* **DESCRIPTION OF THE TASK**: Nothing but the line with "create -f cert-manager/letsencryp-clusterissuer-staging.yaml" and the lines after it should appear, each retyped exactly as in the listing.

· · · · ·

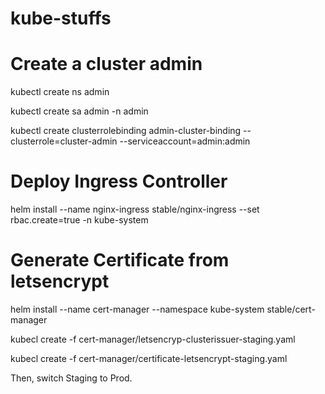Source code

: # kube-stuffs

# Create a cluster admin

kubectl create ns admin 

kubectl create sa admin -n admin

kubectl create clusterrolebinding admin-cluster-binding --clusterrole=cluster-admin --serviceaccount=admin:admin

# Deploy Ingress Controller

helm install --name nginx-ingress stable/nginx-ingress --set rbac.create=true -n kube-system

# Generate Certificate from letsencrypt

helm install --name cert-manager --namespace kube-system stable/cert-manager

kubecl create -f cert-manager/letsencryp-clusterissuer-staging.yaml

kubecl create -f cert-manager/certificate-letsencrypt-staging.yaml

Then, switch Staging to Prod.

· · · · ·

* **RESPONSE FOR THIS EXERCISE**:
kubecl create -f cert-manager/letsencryp-clusterissuer-staging.yaml

kubecl create -f cert-manager/certificate-letsencrypt-staging.yaml

Then, switch Staging to Prod.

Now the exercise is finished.